Exercise description:
Where the records below show a line containing "nearly eight years—but", start copying; end with the line containing "This repository contains", and copy it too.

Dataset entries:

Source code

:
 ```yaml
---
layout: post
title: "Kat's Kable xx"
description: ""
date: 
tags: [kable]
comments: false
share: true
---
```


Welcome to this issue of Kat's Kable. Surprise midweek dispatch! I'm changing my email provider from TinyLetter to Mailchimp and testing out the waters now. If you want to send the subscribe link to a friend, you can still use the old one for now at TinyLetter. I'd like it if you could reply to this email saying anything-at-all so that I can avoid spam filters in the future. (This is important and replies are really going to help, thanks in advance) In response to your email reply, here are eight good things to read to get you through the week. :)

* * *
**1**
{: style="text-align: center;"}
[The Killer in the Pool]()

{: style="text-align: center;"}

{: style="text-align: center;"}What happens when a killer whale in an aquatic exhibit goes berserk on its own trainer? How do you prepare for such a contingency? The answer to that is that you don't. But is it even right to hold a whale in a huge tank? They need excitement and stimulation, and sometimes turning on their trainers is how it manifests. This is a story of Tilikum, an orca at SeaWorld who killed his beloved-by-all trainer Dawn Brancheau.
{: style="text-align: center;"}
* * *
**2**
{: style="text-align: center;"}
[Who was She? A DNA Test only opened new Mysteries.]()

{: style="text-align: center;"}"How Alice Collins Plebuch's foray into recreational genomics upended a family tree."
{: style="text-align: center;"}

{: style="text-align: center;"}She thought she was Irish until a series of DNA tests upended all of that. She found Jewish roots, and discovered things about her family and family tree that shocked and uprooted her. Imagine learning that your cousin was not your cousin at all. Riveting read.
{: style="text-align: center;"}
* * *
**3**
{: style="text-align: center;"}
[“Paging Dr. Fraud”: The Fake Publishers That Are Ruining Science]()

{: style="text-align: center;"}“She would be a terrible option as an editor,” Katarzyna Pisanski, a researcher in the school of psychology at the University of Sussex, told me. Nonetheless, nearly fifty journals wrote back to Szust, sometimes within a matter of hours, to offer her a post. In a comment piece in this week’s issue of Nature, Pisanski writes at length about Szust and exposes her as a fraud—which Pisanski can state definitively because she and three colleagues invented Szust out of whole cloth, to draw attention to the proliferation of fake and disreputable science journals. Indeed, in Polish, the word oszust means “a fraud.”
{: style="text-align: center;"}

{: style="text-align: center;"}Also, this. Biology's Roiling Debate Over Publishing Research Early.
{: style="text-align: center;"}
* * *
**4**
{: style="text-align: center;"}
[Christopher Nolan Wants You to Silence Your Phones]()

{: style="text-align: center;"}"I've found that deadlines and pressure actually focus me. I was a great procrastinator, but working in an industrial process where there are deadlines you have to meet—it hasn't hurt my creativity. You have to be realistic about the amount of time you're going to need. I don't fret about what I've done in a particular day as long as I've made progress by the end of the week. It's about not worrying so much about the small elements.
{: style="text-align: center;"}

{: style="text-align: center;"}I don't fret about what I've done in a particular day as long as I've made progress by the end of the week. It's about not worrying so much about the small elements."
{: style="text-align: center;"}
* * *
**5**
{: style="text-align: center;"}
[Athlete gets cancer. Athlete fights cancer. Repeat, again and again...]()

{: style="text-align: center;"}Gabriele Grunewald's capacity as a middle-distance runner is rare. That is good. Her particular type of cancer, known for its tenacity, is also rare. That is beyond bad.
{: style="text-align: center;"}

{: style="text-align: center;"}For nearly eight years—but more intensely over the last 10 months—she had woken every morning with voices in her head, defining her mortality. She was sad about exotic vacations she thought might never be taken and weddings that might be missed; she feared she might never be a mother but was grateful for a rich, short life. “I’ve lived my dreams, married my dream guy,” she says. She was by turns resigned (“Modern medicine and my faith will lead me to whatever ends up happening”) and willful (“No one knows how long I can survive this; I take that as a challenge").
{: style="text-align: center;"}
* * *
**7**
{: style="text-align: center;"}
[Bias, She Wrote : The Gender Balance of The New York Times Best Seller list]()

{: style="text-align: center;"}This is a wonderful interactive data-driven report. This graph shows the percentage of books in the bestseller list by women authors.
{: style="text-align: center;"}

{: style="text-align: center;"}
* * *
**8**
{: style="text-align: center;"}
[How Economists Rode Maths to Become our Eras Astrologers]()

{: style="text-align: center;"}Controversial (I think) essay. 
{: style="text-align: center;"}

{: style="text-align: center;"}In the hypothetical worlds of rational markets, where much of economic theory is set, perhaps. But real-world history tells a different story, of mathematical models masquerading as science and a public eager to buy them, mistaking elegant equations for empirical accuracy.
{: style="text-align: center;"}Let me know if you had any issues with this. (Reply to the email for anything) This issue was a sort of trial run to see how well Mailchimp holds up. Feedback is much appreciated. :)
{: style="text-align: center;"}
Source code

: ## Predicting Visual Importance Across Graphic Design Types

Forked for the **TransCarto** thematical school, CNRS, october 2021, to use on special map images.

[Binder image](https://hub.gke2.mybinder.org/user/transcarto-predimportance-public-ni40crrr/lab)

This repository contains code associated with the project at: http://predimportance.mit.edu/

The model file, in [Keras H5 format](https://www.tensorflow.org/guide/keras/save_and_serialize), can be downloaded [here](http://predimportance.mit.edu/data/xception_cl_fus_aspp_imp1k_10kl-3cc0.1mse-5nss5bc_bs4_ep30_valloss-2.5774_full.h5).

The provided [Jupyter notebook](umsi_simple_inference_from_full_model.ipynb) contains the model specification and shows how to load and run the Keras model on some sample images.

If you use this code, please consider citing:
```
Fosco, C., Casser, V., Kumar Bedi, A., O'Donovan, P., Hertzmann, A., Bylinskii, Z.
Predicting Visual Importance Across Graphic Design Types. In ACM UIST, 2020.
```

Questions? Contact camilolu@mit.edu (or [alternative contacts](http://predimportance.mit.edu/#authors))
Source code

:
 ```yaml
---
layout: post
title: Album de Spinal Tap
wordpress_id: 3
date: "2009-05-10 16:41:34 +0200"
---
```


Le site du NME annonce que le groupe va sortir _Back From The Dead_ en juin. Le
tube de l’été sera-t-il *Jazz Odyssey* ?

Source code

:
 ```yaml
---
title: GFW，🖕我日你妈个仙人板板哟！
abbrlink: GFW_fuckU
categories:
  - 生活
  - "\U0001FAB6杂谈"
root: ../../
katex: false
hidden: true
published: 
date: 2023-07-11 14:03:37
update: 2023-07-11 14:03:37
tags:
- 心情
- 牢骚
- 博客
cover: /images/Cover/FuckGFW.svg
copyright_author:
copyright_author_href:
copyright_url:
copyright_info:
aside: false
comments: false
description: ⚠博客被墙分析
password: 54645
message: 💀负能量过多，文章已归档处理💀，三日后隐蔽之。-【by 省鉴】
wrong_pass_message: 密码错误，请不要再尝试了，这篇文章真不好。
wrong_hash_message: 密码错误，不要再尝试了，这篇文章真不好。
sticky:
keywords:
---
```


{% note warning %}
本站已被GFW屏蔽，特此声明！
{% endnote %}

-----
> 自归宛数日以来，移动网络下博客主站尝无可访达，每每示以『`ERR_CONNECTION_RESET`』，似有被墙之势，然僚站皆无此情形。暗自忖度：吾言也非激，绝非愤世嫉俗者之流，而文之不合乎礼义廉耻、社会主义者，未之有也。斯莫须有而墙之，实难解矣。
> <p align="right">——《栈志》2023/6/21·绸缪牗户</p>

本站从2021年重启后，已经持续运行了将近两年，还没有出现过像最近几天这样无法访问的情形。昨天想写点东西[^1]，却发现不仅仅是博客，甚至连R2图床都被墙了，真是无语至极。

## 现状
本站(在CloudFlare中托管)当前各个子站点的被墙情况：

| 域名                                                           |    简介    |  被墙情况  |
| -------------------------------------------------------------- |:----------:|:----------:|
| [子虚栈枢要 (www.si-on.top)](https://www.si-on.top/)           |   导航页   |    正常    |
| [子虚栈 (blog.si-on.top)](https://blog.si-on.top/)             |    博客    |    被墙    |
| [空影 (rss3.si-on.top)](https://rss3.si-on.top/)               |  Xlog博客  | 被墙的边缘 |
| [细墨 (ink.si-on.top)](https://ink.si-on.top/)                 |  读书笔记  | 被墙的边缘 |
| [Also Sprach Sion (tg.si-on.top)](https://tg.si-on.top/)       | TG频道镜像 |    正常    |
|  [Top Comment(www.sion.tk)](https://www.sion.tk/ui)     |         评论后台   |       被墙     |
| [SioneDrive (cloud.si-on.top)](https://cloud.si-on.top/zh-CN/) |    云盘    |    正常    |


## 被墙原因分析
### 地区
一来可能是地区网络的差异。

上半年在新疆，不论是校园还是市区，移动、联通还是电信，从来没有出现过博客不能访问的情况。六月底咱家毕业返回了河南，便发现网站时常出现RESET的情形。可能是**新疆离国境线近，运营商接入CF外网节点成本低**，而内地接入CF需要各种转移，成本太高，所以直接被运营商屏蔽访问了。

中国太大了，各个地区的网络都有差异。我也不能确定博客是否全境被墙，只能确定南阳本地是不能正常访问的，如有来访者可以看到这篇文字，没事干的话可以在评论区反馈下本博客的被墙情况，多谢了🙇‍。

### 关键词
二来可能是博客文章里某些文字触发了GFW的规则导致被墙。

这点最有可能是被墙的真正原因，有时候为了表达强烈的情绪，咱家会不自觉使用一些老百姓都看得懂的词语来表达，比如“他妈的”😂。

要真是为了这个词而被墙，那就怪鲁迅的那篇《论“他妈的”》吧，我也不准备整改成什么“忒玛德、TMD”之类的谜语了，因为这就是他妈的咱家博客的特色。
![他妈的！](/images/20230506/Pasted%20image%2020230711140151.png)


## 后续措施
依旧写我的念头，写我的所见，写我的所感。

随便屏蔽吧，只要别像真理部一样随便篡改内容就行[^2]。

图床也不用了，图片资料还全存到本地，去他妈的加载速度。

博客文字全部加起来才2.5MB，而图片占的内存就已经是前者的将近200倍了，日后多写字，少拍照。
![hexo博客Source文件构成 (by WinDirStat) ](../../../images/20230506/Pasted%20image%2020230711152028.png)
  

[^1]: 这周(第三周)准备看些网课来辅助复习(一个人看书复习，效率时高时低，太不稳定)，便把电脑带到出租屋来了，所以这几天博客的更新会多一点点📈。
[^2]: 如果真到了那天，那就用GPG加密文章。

Solution below:
{: style="text-align: center;"}For nearly eight years—but more intensely over the last 10 months—she had woken every morning with voices in her head, defining her mortality. She was sad about exotic vacations she thought might never be taken and weddings that might be missed; she feared she might never be a mother but was grateful for a rich, short life. “I’ve lived my dreams, married my dream guy,” she says. She was by turns resigned (“Modern medicine and my faith will lead me to whatever ends up happening”) and willful (“No one knows how long I can survive this; I take that as a challenge").
{: style="text-align: center;"}
* * *
**7**
{: style="text-align: center;"}
[Bias, She Wrote : The Gender Balance of The New York Times Best Seller list]()

{: style="text-align: center;"}This is a wonderful interactive data-driven report. This graph shows the percentage of books in the bestseller list by women authors.
{: style="text-align: center;"}

{: style="text-align: center;"}
* * *
**8**
{: style="text-align: center;"}
[How Economists Rode Maths to Become our Eras Astrologers]()

{: style="text-align: center;"}Controversial (I think) essay. 
{: style="text-align: center;"}

{: style="text-align: center;"}In the hypothetical worlds of rational markets, where much of economic theory is set, perhaps. But real-world history tells a different story, of mathematical models masquerading as science and a public eager to buy them, mistaking elegant equations for empirical accuracy.
{: style="text-align: center;"}Let me know if you had any issues with this. (Reply to the email for anything) This issue was a sort of trial run to see how well Mailchimp holds up. Feedback is much appreciated. :)
{: style="text-align: center;"}
Source code

: ## Predicting Visual Importance Across Graphic Design Types

Forked for the **TransCarto** thematical school, CNRS, october 2021, to use on special map images.

[Binder image](https://hub.gke2.mybinder.org/user/transcarto-predimportance-public-ni40crrr/lab)

This repository contains code associated with the project at: http://predimportance.mit.edu/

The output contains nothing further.